Because food-related illnesses are so common, measuring whether food is
getting safer or more dangerous is critical to public health. But it is also
a daunting challenge.
The disease control agency uses three very different methods to routinely
track sickness caused by food. Of these, FoodNet — the one whose most recent
data were made public Thursday — is the most reliable, because government
epidemiologists routinely survey more than 650 clinical laboratories that
serve about 46 million people in 10 states. Such active surveillance tends
to be more accurate than other tools that rely on voluntary, and generally
spotty, reporting by doctors and hospitals.
Even so, FoodNet captures only a tiny slice of all those sickened by food.

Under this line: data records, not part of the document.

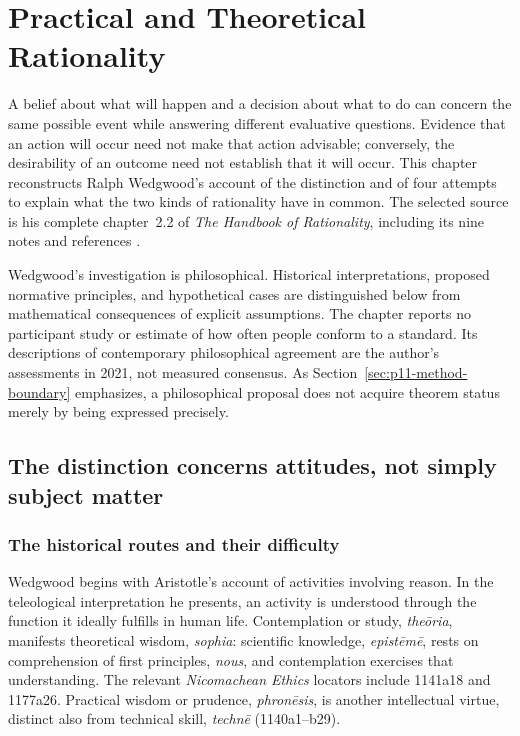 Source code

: \chapter{Practical and Theoretical Rationality}
\label{sec:p11-rationality-2-2}

A belief about what will happen and a decision about what to do can concern
the same possible event while answering different evaluative questions.
Evidence that an action will occur need not make that action advisable;
conversely, the desirability of an outcome need not establish that it will
occur. This chapter reconstructs Ralph Wedgwood's account of the distinction
and of four attempts to explain what the two kinds of rationality have in
common. The selected source is his complete chapter~2.2 of
\emph{The Handbook of Rationality}, including its nine notes and references
\parencite[pp.~137--145]{RalphWedgwood2021}.

Wedgwood's investigation is philosophical. Historical interpretations,
proposed normative principles, and hypothetical cases are distinguished
below from mathematical consequences of explicit assumptions. The chapter
reports no participant study or estimate of how often people conform to a
standard. Its descriptions of contemporary philosophical agreement are
the author's assessments in 2021, not measured consensus. As
Section~\ref{sec:p11-method-boundary} emphasizes, a philosophical proposal
does not acquire theorem status merely by being expressed precisely.

\section{The distinction concerns attitudes, not simply subject matter}
\label{sec:p11-rat22-attitudes}

\subsection{The historical routes and their difficulty}

Wedgwood begins with Aristotle's account of activities involving reason.
In the teleological interpretation he presents, an activity is understood
through the function it ideally fulfills in human life. Contemplation or
study, \emph{the\={o}ria}, manifests theoretical wisdom, \emph{sophia}:
scientific knowledge, \emph{epist\={e}m\={e}}, rests on comprehension of first
principles, \emph{nous}, and contemplation exercises that understanding.
The relevant \emph{Nicomachean Ethics} locators include 1141a18 and
1177a26. Practical wisdom or prudence, \emph{phron\={e}sis}, is another
intellectual virtue, distinct also from technical skill, \emph{techn\={e}}
(1140a1--b29).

For a case to be included in FoodNet, someone must become sick enough to see
a doctor, the doctor must be concerned or well trained enough to ask for and
get a stool sample, and the laboratory to which the doctor sends the sample
must be part of the government’s system.
Since 1996, when the system began, the burden of illness from campylobacter,
listeria, shigella, E. coli 0157 and Yersinia has decreased, although all of
that decrease occurred before 2004. There has been no statistically
significant change in the incidence of salmonella and cryptosporidium since
1996, and there has been a marked increase in cases of vibrio, a relatively
rare disease mostly associated with raw oysters.
There are unexplained variations in infection rates among the 10 states in
the FoodNet system. The incidence of campylobacter, for instance, is highest
in California, while salmonella infections are highest in New Mexico and
Georgia. Geographic differences in diet may be the cause, officials said.
Dr. Tim Jones, the state epidemiologist in Tennessee, said many of the easy
improvements in the nation’s food-safety system had already been made.
“You can only tell people so much to wash their cutting boards and wash
their hands,” Dr. Jones said. “I think we’re running out of things to do to
make dramatic improvements.”
Even as the government issued its report, the Texas Department of State
Health Services announced Thursday that it had assessed a $14.6 million fine
against a Texas plant owned by the Peanut Corporation of America, the
company involved in a national salmonella outbreak that sickened nearly 700
people. The fine resulted from violations that included unsanitary
conditions and product contamination. The plant was closed in February.